## Information given
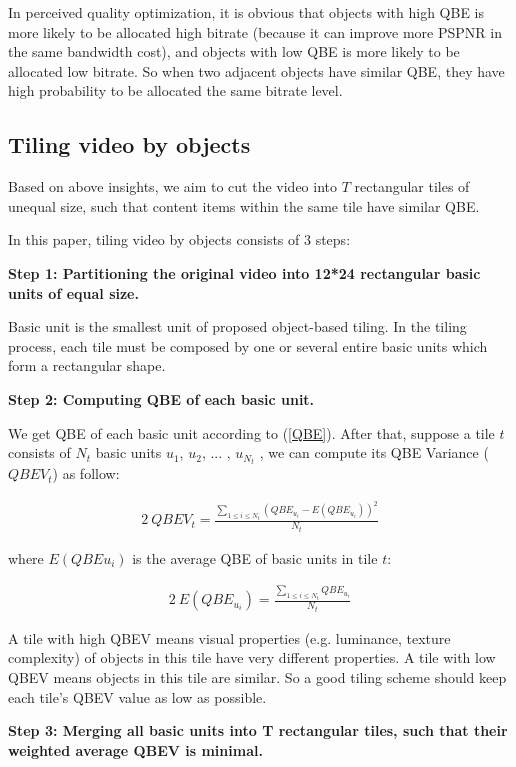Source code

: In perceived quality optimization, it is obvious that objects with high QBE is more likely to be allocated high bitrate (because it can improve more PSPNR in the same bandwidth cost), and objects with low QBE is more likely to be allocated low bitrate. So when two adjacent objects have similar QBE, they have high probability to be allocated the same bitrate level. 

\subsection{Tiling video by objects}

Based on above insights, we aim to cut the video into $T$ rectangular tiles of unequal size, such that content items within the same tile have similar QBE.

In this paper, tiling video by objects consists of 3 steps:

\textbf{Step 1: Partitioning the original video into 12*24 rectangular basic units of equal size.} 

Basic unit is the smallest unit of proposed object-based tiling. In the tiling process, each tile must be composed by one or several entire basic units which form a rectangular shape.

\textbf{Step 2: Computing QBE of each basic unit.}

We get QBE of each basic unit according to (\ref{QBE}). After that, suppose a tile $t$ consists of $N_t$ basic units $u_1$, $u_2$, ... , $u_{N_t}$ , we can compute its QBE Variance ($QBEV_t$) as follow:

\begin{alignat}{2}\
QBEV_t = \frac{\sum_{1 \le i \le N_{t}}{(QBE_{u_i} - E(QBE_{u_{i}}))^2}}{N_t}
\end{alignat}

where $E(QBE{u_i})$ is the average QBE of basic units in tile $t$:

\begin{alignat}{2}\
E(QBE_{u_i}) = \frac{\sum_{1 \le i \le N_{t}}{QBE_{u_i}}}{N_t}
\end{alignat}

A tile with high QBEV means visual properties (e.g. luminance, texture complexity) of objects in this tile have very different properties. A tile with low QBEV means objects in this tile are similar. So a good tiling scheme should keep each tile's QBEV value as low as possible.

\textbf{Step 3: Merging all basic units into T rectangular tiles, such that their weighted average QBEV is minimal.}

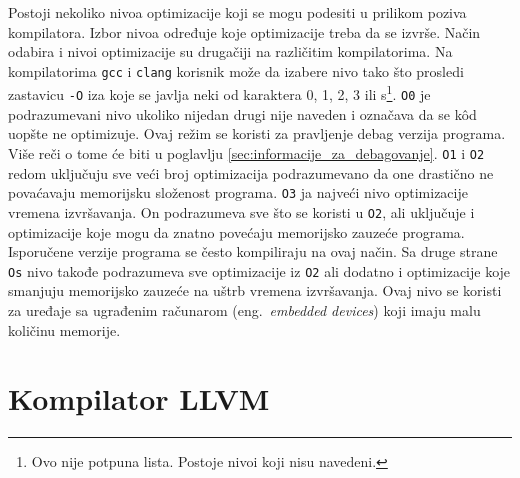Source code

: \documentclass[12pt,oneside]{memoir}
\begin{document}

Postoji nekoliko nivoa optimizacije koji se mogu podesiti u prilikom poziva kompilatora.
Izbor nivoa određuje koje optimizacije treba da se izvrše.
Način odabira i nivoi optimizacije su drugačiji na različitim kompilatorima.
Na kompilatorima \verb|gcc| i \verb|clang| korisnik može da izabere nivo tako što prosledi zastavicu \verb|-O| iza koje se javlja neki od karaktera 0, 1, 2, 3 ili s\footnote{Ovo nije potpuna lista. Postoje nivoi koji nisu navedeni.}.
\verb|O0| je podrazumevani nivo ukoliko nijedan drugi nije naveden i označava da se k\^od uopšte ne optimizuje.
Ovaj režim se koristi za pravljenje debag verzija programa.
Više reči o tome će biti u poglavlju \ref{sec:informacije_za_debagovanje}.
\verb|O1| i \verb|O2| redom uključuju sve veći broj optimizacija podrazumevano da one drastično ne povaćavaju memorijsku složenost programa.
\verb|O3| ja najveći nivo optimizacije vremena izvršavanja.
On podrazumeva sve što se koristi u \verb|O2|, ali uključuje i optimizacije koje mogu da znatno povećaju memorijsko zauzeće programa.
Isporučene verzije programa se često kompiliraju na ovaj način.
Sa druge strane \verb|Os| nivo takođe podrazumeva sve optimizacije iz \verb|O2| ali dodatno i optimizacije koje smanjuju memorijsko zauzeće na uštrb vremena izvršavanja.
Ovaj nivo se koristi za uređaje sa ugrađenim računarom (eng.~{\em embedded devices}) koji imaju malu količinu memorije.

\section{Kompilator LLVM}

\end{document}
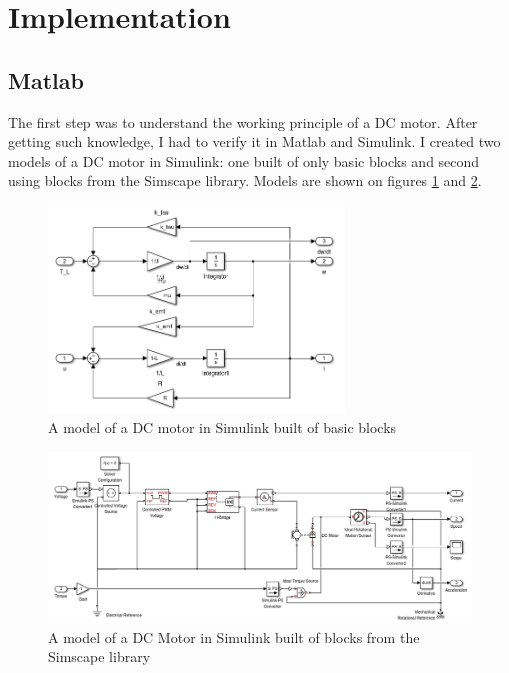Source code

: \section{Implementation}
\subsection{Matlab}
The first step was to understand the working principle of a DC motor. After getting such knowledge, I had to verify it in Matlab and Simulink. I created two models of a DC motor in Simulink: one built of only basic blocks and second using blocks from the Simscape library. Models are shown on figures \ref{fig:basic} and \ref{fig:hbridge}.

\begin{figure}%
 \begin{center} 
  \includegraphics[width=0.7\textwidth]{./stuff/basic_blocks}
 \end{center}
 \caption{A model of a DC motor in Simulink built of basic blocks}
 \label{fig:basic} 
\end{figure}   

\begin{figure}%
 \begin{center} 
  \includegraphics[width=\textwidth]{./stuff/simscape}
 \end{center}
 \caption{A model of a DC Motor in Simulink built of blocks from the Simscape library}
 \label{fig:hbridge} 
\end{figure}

## Goal of the exercise
The entire listing above, minus its pictures, should be copied out exactly.

## Solution to this exercise
Source code

: In perceived quality optimization, it is obvious that objects with high QBE is more likely to be allocated high bitrate (because it can improve more PSPNR in the same bandwidth cost), and objects with low QBE is more likely to be allocated low bitrate. So when two adjacent objects have similar QBE, they have high probability to be allocated the same bitrate level. 

\subsection{Tiling video by objects}

Based on above insights, we aim to cut the video into $T$ rectangular tiles of unequal size, such that content items within the same tile have similar QBE.

In this paper, tiling video by objects consists of 3 steps:

\textbf{Step 1: Partitioning the original video into 12*24 rectangular basic units of equal size.} 

Basic unit is the smallest unit of proposed object-based tiling. In the tiling process, each tile must be composed by one or several entire basic units which form a rectangular shape.

\textbf{Step 2: Computing QBE of each basic unit.}

We get QBE of each basic unit according to (\ref{QBE}). After that, suppose a tile $t$ consists of $N_t$ basic units $u_1$, $u_2$, ... , $u_{N_t}$ , we can compute its QBE Variance ($QBEV_t$) as follow:

\begin{alignat}{2}\
QBEV_t = \frac{\sum_{1 \le i \le N_{t}}{(QBE_{u_i} - E(QBE_{u_{i}}))^2}}{N_t}
\end{alignat}

where $E(QBE{u_i})$ is the average QBE of basic units in tile $t$:

\begin{alignat}{2}\
E(QBE_{u_i}) = \frac{\sum_{1 \le i \le N_{t}}{QBE_{u_i}}}{N_t}
\end{alignat}

A tile with high QBEV means visual properties (e.g. luminance, texture complexity) of objects in this tile have very different properties. A tile with low QBEV means objects in this tile are similar. So a good tiling scheme should keep each tile's QBEV value as low as possible.

\textbf{Step 3: Merging all basic units into T rectangular tiles, such that their weighted average QBEV is minimal.}

Source code

: \documentclass[12pt,oneside]{memoir}
\begin{document}

Postoji nekoliko nivoa optimizacije koji se mogu podesiti u prilikom poziva kompilatora.
Izbor nivoa određuje koje optimizacije treba da se izvrše.
Način odabira i nivoi optimizacije su drugačiji na različitim kompilatorima.
Na kompilatorima \verb|gcc| i \verb|clang| korisnik može da izabere nivo tako što prosledi zastavicu \verb|-O| iza koje se javlja neki od karaktera 0, 1, 2, 3 ili s\footnote{Ovo nije potpuna lista. Postoje nivoi koji nisu navedeni.}.
\verb|O0| je podrazumevani nivo ukoliko nijedan drugi nije naveden i označava da se k\^od uopšte ne optimizuje.
Ovaj režim se koristi za pravljenje debag verzija programa.
Više reči o tome će biti u poglavlju \ref{sec:informacije_za_debagovanje}.
\verb|O1| i \verb|O2| redom uključuju sve veći broj optimizacija podrazumevano da one drastično ne povaćavaju memorijsku složenost programa.
\verb|O3| ja najveći nivo optimizacije vremena izvršavanja.
On podrazumeva sve što se koristi u \verb|O2|, ali uključuje i optimizacije koje mogu da znatno povećaju memorijsko zauzeće programa.
Isporučene verzije programa se često kompiliraju na ovaj način.
Sa druge strane \verb|Os| nivo takođe podrazumeva sve optimizacije iz \verb|O2| ali dodatno i optimizacije koje smanjuju memorijsko zauzeće na uštrb vremena izvršavanja.
Ovaj nivo se koristi za uređaje sa ugrađenim računarom (eng.~{\em embedded devices}) koji imaju malu količinu memorije.

\section{Kompilator LLVM}

\end{document}
Source code

: \section{Implementation}
\subsection{Matlab}
The first step was to understand the working principle of a DC motor. After getting such knowledge, I had to verify it in Matlab and Simulink. I created two models of a DC motor in Simulink: one built of only basic blocks and second using blocks from the Simscape library. Models are shown on figures \ref{fig:basic} and \ref{fig:hbridge}.

\begin{figure}%
 \begin{center} 
  \includegraphics[width=0.7\textwidth]{./stuff/basic_blocks}
 \end{center}
 \caption{A model of a DC motor in Simulink built of basic blocks}
 \label{fig:basic} 
\end{figure}   

\begin{figure}%
 \begin{center} 
  \includegraphics[width=\textwidth]{./stuff/simscape}
 \end{center}
 \caption{A model of a DC Motor in Simulink built of blocks from the Simscape library}
 \label{fig:hbridge} 
\end{figure}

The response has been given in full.